It is best to start at the beginning, but what often happens is that people want to avoid the painful aspects of grief; it’s too terrifying. So, they rush right ahead, telling others — and themselves — that “Everything’s just fine. I’m okay. I’m adjusting just fine.” They attempt to skip to the end before they’ve gone through the process.

grief as a butterfly
“We delight in the beauty of the butterfly. But rarely admit the changes it has gone through to achieve that beauty.” – Maya Angelou

Grief is an evolving process. In the beginning, there is:

  • Continued disbelief in the death of the loved one, or emotional numbness over the loss.
  • Inability to accept the death.
  • Preoccupation with the loved one or how they died.
  • Intense sorrow and emotional pain, sometimes including bitterness or anger.
  • Inability to enjoy good memories about the loved one.

Which brings us to “What’s the DIF?” — Duration, Intensity and Frequency.

For example, your tears may not last as long — duration.

The pain, sadness and tears may not be as intense.

The tears may not come as frequently.

To be clear, there is no timetable on grief… and change happens.

When the struggle to fight the grief lessens, healing happens.

Especially in the early stages of grieving it may be helpful to actually track the duration, intensity and frequency of your periods of sorrow. In the days and weeks following the death of a loved one the sorrow may simply be constant. And intense. Which may make you wonder if this will ever change. Then, you may have a good day — or a day that is at least not unbearable. But, almost shockingly, you may slip back into the pain, leading you to ask, “I thought I was getting better — what happened?”

At this point some people create a DIF journal. On a calendar they might note the days when the sorrow is unrelenting, and jot a number down indicating the intensity of the emotion — 7 on a scale of 10, or whatever seems right for them. Eventually, one day the intensity will be 5, and that will last for days, or maybe even be a 4. How you grade the scale is entirely personal — a “4” may be the same as a “5” except that for a few seconds you were struck by the beauty of a sunset. That is progress. Cherish the little signs of progress.

By being aware of DIF you may find very encouraging things beginning to happen. You see that the number of days in a row in this period of sorrow — the duration — is shorter than last time. Progress. And perhaps the period was punctuated by a few more “4s.” Intensity reduced — again, progress. And now you see an even more wonderful thing. There were 20 days, for example, between periods of sorrow instead of 10. Frequency is diminishing. Healing is occurring.

Note, though, that improvement in DIF is not a straight-line process. Setbacks — recurrences of greater intensity, or an increase in frequency or duration — occur. Especially when you’re confronted by trigger events — anniversaries, holidays and the like. But be heartened when you see that the general trend line is upward. You are healing.

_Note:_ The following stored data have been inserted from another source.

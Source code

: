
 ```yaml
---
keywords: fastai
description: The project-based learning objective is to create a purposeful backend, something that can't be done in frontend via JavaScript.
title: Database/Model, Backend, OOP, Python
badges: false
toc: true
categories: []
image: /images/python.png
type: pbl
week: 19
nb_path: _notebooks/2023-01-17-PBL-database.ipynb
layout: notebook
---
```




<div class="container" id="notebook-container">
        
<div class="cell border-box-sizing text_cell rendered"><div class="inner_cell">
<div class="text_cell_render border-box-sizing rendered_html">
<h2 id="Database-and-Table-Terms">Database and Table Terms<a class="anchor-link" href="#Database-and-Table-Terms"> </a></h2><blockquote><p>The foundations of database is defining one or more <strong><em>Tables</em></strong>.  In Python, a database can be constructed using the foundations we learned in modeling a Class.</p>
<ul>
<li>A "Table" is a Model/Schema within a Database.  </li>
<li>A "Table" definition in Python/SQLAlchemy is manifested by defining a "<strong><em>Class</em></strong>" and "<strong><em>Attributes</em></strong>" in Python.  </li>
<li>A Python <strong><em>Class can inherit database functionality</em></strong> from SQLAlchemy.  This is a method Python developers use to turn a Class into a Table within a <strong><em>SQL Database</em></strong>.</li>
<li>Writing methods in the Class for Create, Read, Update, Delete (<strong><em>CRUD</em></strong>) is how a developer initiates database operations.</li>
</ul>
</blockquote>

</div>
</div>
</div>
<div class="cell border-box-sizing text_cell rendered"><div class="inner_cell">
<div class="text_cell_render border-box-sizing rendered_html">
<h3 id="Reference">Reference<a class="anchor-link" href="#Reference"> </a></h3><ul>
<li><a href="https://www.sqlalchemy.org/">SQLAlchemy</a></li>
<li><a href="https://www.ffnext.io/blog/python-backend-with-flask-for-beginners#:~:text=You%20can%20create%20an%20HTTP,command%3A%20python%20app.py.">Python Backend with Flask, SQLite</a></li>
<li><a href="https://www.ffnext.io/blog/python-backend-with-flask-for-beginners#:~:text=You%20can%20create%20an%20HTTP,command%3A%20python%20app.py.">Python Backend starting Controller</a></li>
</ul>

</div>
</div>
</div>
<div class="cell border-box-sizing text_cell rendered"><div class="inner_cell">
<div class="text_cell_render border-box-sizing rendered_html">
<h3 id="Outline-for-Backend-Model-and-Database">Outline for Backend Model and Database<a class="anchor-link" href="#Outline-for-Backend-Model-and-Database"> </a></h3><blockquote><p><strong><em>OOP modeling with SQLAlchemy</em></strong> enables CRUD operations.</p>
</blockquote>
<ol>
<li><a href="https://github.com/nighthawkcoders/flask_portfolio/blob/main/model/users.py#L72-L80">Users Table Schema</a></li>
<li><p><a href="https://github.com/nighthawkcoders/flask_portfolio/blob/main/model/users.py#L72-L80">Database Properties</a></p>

Through the grief process there is a rebuilding and evolving that occurs. Throughout your life, you have evolved. You are not the same person you were in high school, in college, before you married, during your marriage, and you are not the same person you were when your spouse died.

As time passes, the despair may no longer be as unbearable, the sorrow no longer as persistent.

There are moments of missing, of course, yet they are moments, and they come, not like the early waves came, now in softer moments, kind memories, compassionate self-care. With each passing year, the balance tips a little more toward an appreciation of what there once was, and away from the horror of what was lost.

It’s important to check-in from time to time with your evolving self and acknowledge the DIF.

By Evelyn Pechter, Psy.D.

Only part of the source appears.